Verglichen mit dem Model 1 fehlen zwei Kanäle, der dritte Phono-Eingang, der zweite Masterausgang, der zweite D-SUB-Eingang, der zweite Netzteileingang, einige Zentimeter Gehäuse – und circa 900 Euro Aufpreis. Und damit sind wir schon genau bei der Kaufempfehlung.
Für wen ist das?
Es hätte besser nicht kommen können: ein kleiner Model 1 mit allen wichtigen Features, und diese ohne Einschränkungen. PLAYdifferently-Mixer sind nicht für jeden DJ geeignet. Mit Crossfader und Mikrofoneingang können sie nicht dienen, womit die Hip-Hop-Klientel schon mal raus ist. Wer gerne mit konventionellen Equalizern und Onboard-Effekten hantiert und einen typischen Club-Standard-Mixer sucht, wird lieber zum Pioneer DJM-900NXS2 greifen, der in der gleichen Preisklasse spielt.

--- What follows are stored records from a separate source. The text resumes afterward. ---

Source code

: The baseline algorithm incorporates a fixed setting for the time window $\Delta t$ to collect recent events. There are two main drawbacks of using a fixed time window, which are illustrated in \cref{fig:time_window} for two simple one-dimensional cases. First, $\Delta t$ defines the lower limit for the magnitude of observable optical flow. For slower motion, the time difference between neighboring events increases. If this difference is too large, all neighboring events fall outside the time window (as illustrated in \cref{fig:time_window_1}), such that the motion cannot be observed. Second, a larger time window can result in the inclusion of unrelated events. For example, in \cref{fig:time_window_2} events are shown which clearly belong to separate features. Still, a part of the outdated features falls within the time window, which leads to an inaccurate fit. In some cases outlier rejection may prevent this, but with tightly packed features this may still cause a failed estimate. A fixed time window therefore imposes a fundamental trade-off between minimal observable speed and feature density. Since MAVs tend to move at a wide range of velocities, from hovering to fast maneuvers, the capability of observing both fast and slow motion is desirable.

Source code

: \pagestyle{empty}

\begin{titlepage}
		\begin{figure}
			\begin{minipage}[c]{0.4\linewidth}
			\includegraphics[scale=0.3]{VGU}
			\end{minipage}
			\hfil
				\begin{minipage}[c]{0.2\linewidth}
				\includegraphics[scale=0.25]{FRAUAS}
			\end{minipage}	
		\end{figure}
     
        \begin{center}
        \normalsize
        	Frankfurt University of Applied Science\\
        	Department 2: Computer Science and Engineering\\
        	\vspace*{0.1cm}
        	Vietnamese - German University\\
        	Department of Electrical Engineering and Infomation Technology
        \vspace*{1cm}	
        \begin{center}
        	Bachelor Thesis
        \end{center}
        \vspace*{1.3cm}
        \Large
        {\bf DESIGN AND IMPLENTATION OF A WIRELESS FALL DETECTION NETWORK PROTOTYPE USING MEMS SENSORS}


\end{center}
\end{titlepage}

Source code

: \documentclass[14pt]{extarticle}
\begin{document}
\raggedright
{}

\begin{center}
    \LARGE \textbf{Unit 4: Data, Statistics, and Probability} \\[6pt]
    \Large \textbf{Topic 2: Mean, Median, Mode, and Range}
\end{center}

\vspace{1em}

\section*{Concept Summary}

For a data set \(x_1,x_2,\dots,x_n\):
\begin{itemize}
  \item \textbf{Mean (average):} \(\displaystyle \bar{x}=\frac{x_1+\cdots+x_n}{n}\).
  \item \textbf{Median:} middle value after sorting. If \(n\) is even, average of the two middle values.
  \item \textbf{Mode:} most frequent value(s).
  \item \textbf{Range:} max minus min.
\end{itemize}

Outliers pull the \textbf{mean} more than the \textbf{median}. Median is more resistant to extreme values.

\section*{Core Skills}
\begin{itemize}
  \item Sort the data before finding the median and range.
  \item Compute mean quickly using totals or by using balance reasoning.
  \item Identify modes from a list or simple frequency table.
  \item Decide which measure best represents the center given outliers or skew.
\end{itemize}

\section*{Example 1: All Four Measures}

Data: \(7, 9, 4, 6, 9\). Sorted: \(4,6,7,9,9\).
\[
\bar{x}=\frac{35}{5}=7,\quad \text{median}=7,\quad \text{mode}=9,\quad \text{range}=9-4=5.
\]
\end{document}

Wer analoge Technik mit schönen Filtern günstiger sucht, gibt sich womöglich mit dem anderen De-facto-Club-Standard Allen & Heath Xone:96 zufrieden.
Mark Pohlmann sagt:
#1 - 17.11.2021 um 07:29 Uhr
Danke für den tollen Bericht und die Soundbeispiele! Macht wirklich Lust, das kleine Kistlein mal unter den Händen zu haben. Der Preisunterschied zum Xone 92 bleibt weiter hoch, auch wenn ich nochmal besser verstanden habe, wo eigentlich der Vorteil von den Model 1 liegt.
Mijk van Dijk sagt:
#1.1 - 22.11.2021 um 13:24 Uhr
Danke für das Lob, Mark.
Der Model 1.4 ist halt wirklich etwas besonderes, sicher nicht perfekt für jede/n DJ, aber es ist doch schön, wenn es perfekte Lösungen für spezielle Wünsche gibt, die auch noch einigermaßen bezahlbar erscheinen.